What is needed: The whole listing should come back exactly as written, except for the pictures.

------------------------------

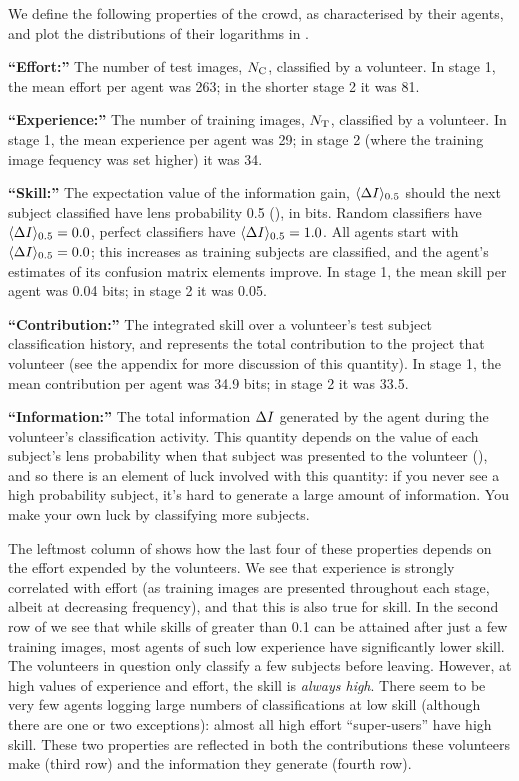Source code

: \documentclass[useAMS,usenatbib,a4paper]{mn2e}
\begin{document}
We define the following properties of the crowd, as characterised by their
agents, and plot the distributions of their logarithms in
. 
%
\begin{description}
%
\item{\noindent\bf ``Effort:''} The number of test images, $N_{\rm C}$, classified by a
volunteer. In stage 1, the mean effort per agent was 263; in the shorter stage
2 it was 81.
%
\item{\noindent\bf ``Experience:''} The number of training images, $N_{\rm T}$,
classified by a volunteer. In stage 1, the mean experience per agent was 29;
in stage 2 (where the training image fequency was set higher) it was 34.
%
\item{\noindent\bf ``Skill:''} The expectation value of the information gain, 
${\langle \Delta I \rangle_{0.5}}$
should  the next subject classified have lens probability 0.5
(),  in bits. Random classifiers have ${\langle \Delta I \rangle_{0.5}} = 0.0$,
perfect classifiers have ${\langle \Delta I \rangle_{0.5}} = 1.0$. All agents start with ${\langle \Delta I \rangle_{0.5}} = 0.0$;
this increases as training subjects are classified, and the agent's estimates
of its confusion matrix elements improve. In stage 1, the mean skill per agent
was 0.04 bits; in  stage 2 it was 0.05.
%
\item{\noindent\bf ``Contribution:''} The integrated skill over a volunteer's test
subject classification history, and represents the total  contribution to the
project that volunteer (see the appendix for more discussion of this
quantity). In stage 1, the mean contribution per agent was 34.9 bits; in 
stage 2 it was 33.5.
%
\item{\noindent\bf ``Information:''} The total information $\Delta I$ generated by
the  agent during the volunteer's classification activity. This quantity
depends on the value of each subject's lens probability when that subject was 
presented to the volunteer (), and so there is an element
of luck involved with this quantity: if you never see a high probability
subject, it's hard to generate a large amount of information. You make your
own luck by classifying more subjects.
%
\end{description}

The leftmost column of  shows how the last four of
these properties depends on the effort expended by the volunteers. We see that
experience is strongly correlated with effort (as training images are
presented throughout each stage, albeit at decreasing frequency), and that
this is also true for skill. In the second row of 
we see that while skills of greater than 0.1 can be attained after just a few
training images, most agents of such low experience have significantly lower
skill. The volunteers in question only classify a few subjects before leaving.
However, at high values of experience and effort, the skill is \emph{always
high}. There seem to be very few agents logging large numbers of
classifications at low skill (although there are one or two exceptions): almost
all high effort ``super-users'' have high skill. These two properties are
reflected in both the contributions these volunteers make (third row) and the
information they generate (fourth row).
\end{document}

------------------------------

Solution to this problem:
Source code

: \documentclass[useAMS,usenatbib,a4paper]{mn2e}
\begin{document}
We define the following properties of the crowd, as characterised by their
agents, and plot the distributions of their logarithms in
. 
%
\begin{description}
%
\item{\noindent\bf ``Effort:''} The number of test images, $N_{\rm C}$, classified by a
volunteer. In stage 1, the mean effort per agent was 263; in the shorter stage
2 it was 81.
%
\item{\noindent\bf ``Experience:''} The number of training images, $N_{\rm T}$,
classified by a volunteer. In stage 1, the mean experience per agent was 29;
in stage 2 (where the training image fequency was set higher) it was 34.
%
\item{\noindent\bf ``Skill:''} The expectation value of the information gain, 
${\langle \Delta I \rangle_{0.5}}$
should  the next subject classified have lens probability 0.5
(),  in bits. Random classifiers have ${\langle \Delta I \rangle_{0.5}} = 0.0$,
perfect classifiers have ${\langle \Delta I \rangle_{0.5}} = 1.0$. All agents start with ${\langle \Delta I \rangle_{0.5}} = 0.0$;
this increases as training subjects are classified, and the agent's estimates
of its confusion matrix elements improve. In stage 1, the mean skill per agent
was 0.04 bits; in  stage 2 it was 0.05.
%
\item{\noindent\bf ``Contribution:''} The integrated skill over a volunteer's test
subject classification history, and represents the total  contribution to the
project that volunteer (see the appendix for more discussion of this
quantity). In stage 1, the mean contribution per agent was 34.9 bits; in 
stage 2 it was 33.5.
%
\item{\noindent\bf ``Information:''} The total information $\Delta I$ generated by
the  agent during the volunteer's classification activity. This quantity
depends on the value of each subject's lens probability when that subject was 
presented to the volunteer (), and so there is an element
of luck involved with this quantity: if you never see a high probability
subject, it's hard to generate a large amount of information. You make your
own luck by classifying more subjects.
%
\end{description}

The leftmost column of  shows how the last four of
these properties depends on the effort expended by the volunteers. We see that
experience is strongly correlated with effort (as training images are
presented throughout each stage, albeit at decreasing frequency), and that
this is also true for skill. In the second row of 
we see that while skills of greater than 0.1 can be attained after just a few
training images, most agents of such low experience have significantly lower
skill. The volunteers in question only classify a few subjects before leaving.
However, at high values of experience and effort, the skill is \emph{always
high}. There seem to be very few agents logging large numbers of
classifications at low skill (although there are one or two exceptions): almost
all high effort ``super-users'' have high skill. These two properties are
reflected in both the contributions these volunteers make (third row) and the
information they generate (fourth row).
\end{document}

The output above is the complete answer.